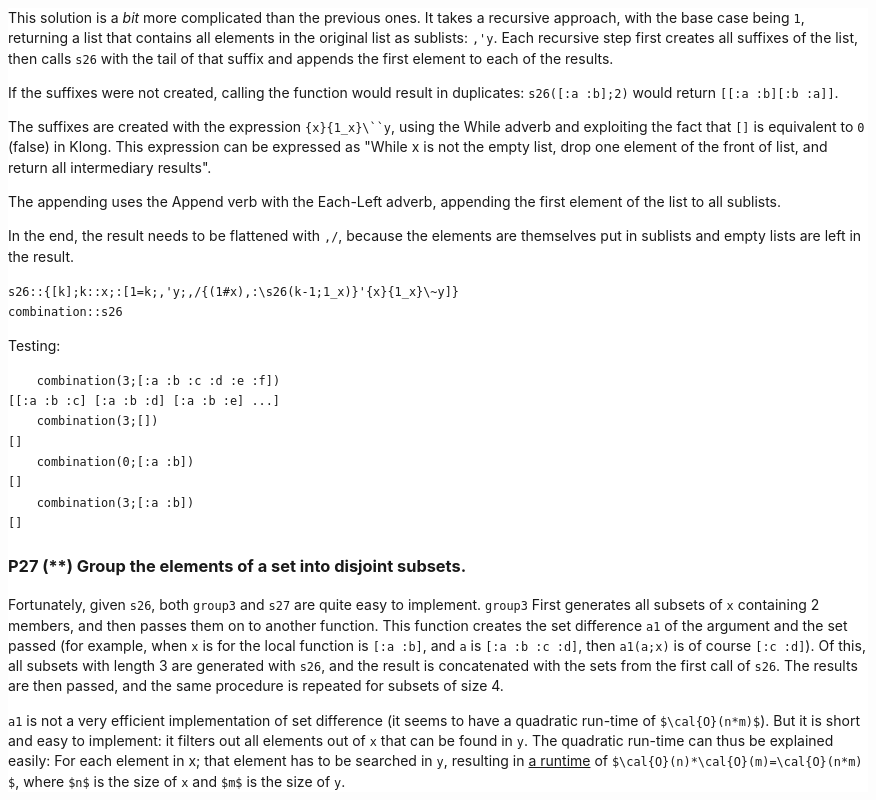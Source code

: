 This solution is a _bit_ more complicated than the previous ones. It
takes a recursive approach, with the base case being `1`, returning a
list that contains all elements in the original list as sublists: `,'y`.
Each recursive step first creates all suffixes of the list, then calls
`s26` with the tail of that suffix and appends the first element to each
of the results.

If the suffixes were not created, calling the function would result in
duplicates: `s26([:a :b];2)` would return `[[:a :b][:b :a]]`.

The suffixes are created with the expression `{x}{1_x}\``y`, using the
While adverb and exploiting the fact that `[]` is equivalent to `0`
(false) in Klong. This expression can be expressed as "While x is not
the empty list, drop one element of the front of list, and return all
intermediary results".

The appending uses the Append verb with the Each-Left adverb, appending
the first element of the list to all sublists.

In the end, the result needs to be flattened with `,/`, because the
elements are themselves put in sublists and empty lists are left in
the result.

	s26::{[k];k::x;:[1=k;,'y;,/{(1#x),:\s26(k-1;1_x)}'{x}{1_x}\~y]}
	combination::s26

Testing:

		combination(3;[:a :b :c :d :e :f])
	[[:a :b :c] [:a :b :d] [:a :b :e] ...]
		combination(3;[])
	[]
		combination(0;[:a :b])
	[]
		combination(3;[:a :b])
	[]

### P27 (**) Group the elements of a set into disjoint subsets.

Fortunately, given `s26`, both `group3` and `s27` are quite easy to
implement. `group3` First generates all subsets of `x` containing 2
members, and then passes them on to another function. This function
creates the set difference `a1` of the argument and the set passed
(for example, when `x` is for the local function is `[:a :b]`, and `a`
is `[:a :b :c :d]`, then `a1(a;x)` is of course `[:c :d]`). Of this,
all subsets with length 3 are generated with `s26`, and the result is
concatenated with the sets from the first call of `s26`. The results
are then passed, and the same procedure is repeated for subsets of size 4.

`a1` is not a very efficient implementation of set difference (it seems
to have a quadratic run-time of `$\cal{O}(n*m)$`). But it is short and easy to
implement: it filters out all elements out of `x` that can be found in
`y`. The quadratic run-time can thus be explained easily: For each
element in x; that element has to be searched in `y`, resulting in
[a runtime](https://en.wikipedia.org/wiki/Big_O_notation#Product) of
`$\cal{O}(n)*\cal{O}(m)=\cal{O}(n*m)$`, where `$n$` is the size of `x` and `$m$` is the
size of `y`.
__________________________________________________
▸ Exercise:
Write out exactly the lines from the one containing "quite easy to" through the end of the data, both included. Add nothing else.

▸ Exercise output:
Fortunately, given `s26`, both `group3` and `s27` are quite easy to
implement. `group3` First generates all subsets of `x` containing 2
members, and then passes them on to another function. This function
creates the set difference `a1` of the argument and the set passed
(for example, when `x` is for the local function is `[:a :b]`, and `a`
is `[:a :b :c :d]`, then `a1(a;x)` is of course `[:c :d]`). Of this,
all subsets with length 3 are generated with `s26`, and the result is
concatenated with the sets from the first call of `s26`. The results
are then passed, and the same procedure is repeated for subsets of size 4.

`a1` is not a very efficient implementation of set difference (it seems
to have a quadratic run-time of `$\cal{O}(n*m)$`). But it is short and easy to
implement: it filters out all elements out of `x` that can be found in
`y`. The quadratic run-time can thus be explained easily: For each
element in x; that element has to be searched in `y`, resulting in
[a runtime](https://en.wikipedia.org/wiki/Big_O_notation#Product) of
`$\cal{O}(n)*\cal{O}(m)=\cal{O}(n*m)$`, where `$n$` is the size of `x` and `$m$` is the
size of `y`.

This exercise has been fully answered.